The Narrative chronology
| The Narrative (2010) | B-Sides and Seasides (2012) | Golden Silence (2016) |

= B-Sides and Seasides =

B-Sides and Seasides is a 2012 B-side compilation album by the American group the Narrative, released on April 4 and produced by Bryan Russell at Red Wire Audio.

== Background ==
In 2012 the Narrative started to record their second full-length album in New York and released the b-side compilation, with another donation packages sold through their official website, to fund the album production. The compilation include acoustics, alternate versions of the songs from The Narrative and Just Say Yes. It includes two new songs "Hallelujah" and "Make It Right" (from the touring EP Kickstarter and Nothing Without You) and covers of Radiohead's "Karma Police" and of Brand New's "Tautou", where the band has created an extended version for the song.

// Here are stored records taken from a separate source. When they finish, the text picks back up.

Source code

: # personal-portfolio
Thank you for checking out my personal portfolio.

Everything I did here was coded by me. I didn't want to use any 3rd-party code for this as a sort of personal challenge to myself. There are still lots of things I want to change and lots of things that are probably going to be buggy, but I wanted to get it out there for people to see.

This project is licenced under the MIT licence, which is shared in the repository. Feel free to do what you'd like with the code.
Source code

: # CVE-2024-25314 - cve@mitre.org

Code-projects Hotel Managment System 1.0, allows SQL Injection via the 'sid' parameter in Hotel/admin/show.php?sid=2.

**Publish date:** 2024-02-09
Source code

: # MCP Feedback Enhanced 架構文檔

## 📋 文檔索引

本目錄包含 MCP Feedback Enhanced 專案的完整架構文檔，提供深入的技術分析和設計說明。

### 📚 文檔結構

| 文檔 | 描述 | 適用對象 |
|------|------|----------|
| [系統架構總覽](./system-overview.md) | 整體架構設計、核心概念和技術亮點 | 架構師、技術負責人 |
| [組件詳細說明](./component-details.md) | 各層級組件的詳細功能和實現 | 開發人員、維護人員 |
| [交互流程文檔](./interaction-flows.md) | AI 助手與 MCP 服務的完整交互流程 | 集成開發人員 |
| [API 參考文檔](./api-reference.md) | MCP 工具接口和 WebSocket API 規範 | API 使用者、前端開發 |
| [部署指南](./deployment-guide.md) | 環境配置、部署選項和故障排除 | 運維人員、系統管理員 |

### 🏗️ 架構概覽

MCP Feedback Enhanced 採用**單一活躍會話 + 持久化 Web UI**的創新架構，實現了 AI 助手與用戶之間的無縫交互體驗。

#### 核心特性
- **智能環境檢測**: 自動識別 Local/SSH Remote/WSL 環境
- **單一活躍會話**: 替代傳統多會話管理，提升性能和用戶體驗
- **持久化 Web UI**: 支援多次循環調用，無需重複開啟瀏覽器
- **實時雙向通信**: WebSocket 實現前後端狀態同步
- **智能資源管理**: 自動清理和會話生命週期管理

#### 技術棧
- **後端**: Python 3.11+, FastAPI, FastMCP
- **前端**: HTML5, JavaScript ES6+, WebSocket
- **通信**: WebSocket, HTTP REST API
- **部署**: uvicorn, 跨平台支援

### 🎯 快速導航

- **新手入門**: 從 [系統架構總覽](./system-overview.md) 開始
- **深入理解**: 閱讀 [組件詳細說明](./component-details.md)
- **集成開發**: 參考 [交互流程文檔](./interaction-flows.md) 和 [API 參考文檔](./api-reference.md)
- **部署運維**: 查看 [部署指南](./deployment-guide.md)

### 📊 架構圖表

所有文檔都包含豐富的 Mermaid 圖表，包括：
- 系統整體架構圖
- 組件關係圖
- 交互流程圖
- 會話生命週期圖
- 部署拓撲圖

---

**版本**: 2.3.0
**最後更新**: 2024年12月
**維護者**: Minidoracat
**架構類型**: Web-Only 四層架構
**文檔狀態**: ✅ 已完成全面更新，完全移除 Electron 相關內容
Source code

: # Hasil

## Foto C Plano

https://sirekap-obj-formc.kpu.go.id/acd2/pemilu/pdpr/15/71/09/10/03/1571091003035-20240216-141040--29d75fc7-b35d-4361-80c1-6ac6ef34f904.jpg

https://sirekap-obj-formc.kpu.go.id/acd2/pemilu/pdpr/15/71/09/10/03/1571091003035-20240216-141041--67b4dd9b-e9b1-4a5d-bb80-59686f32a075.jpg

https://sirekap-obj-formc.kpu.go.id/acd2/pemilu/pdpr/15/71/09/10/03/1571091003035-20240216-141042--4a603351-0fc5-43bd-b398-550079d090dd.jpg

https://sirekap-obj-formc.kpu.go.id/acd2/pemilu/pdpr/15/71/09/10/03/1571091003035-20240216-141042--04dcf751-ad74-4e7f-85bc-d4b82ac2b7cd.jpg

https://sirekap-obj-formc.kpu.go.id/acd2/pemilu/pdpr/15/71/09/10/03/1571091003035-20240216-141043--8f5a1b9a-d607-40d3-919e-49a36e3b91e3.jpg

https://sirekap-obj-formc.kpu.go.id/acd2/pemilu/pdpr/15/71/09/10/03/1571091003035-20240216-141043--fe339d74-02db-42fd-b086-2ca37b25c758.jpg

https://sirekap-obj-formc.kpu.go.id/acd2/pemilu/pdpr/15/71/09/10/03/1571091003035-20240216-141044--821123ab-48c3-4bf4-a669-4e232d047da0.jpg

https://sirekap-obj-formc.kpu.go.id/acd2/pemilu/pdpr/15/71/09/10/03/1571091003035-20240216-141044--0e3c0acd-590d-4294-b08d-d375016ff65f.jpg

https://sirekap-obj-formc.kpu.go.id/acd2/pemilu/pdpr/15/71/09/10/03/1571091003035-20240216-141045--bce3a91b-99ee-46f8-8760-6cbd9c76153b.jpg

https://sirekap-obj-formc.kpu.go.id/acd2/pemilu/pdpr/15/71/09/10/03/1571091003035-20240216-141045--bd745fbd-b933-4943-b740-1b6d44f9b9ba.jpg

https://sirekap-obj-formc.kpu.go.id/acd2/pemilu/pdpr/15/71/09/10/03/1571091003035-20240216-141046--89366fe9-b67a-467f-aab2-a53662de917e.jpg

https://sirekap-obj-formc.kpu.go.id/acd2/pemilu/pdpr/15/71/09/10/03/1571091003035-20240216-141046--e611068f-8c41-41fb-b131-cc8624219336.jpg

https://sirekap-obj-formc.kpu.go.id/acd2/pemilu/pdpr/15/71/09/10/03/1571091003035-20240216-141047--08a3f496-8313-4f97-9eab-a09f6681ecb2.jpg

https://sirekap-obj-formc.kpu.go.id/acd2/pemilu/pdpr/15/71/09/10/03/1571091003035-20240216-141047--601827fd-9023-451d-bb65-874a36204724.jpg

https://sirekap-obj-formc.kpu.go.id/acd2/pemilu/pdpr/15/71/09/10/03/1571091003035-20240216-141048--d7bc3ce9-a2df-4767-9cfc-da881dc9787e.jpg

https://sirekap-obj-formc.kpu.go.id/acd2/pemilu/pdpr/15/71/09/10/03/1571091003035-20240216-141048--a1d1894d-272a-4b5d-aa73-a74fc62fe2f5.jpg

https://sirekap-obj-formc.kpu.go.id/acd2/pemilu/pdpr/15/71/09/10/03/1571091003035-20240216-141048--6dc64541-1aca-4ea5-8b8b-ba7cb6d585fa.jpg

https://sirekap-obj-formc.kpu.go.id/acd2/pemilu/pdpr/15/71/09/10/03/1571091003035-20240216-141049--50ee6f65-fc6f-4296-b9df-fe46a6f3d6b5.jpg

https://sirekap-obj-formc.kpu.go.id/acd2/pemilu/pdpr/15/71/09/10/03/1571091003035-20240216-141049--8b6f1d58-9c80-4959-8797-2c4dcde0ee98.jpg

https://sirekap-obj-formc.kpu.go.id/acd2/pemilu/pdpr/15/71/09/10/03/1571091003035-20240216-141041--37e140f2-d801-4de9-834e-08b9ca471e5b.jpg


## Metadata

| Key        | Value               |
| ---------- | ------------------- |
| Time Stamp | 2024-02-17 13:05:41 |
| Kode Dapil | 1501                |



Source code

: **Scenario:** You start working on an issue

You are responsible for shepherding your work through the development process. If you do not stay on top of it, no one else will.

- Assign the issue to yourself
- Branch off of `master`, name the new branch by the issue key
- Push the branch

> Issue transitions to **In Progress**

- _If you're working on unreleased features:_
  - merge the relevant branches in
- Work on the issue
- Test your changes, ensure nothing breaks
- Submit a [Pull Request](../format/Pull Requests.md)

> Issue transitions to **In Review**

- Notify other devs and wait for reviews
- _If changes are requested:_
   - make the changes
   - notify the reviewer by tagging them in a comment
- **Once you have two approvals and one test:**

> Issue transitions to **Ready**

The cover picture was taken by Hilary J. Corts on 2011 in the city of Phoenix, Arizona.

== Track listing ==

| No. | Title | Length |
|---|---|---|
| 1. | "Hallelujah" | 4:23 |
| 2. | "Make It Right" | 3:48 |
| 3. | "Winter's Coming (Acoustic)" | 5:07 |
| 4. | "Castling (Acoustic)" | 4:06 |
| 5. | "Fade (Alternate Version)" | 4:58 |
| 6. | "Silence & Sirens (Acoustic)" | 3:47 |
| 7. | "You Will Be Mine (Acoustic)" | 3:56 |
| 8. | "End All (2007 Demo)" | 3:39 |
| 9. | "Tautou" | 4:19 |
| 10. | "Karma Police" | 4:17 |
| Total length: |  | 42:20 |

Professional ratings
Review scores
| Source | Rating |
| Cooltry (Bro) | 5/5 |

== Personnel ==

The Narrative
- Suzie Zeldin – vocals, keys
- Jesse Gabriel – vocals, guitar

Additional personnel
- Bryan Russell – producer
- Hilary J. Corts – album cover

== Critical response ==
"Seanholio" from Cooltry wrote: "I usually wouldn’t review a rarities/b sides album but The Narrative are a special case. What other band would take the time out of their busy schedule to video chat with not just 1 but over 40 of their fans who helped fund their tour. During this video chat Vocalist/Keys player Suzie Zeldin mentioned that whilst they are working hard on their follow up to their debut self titled album they didn’t realize how this album is more than just a b sides album. It has some brand new songs, it has alternate versions and it has covers. It is safe to say that this is a decent and proper release for 2012".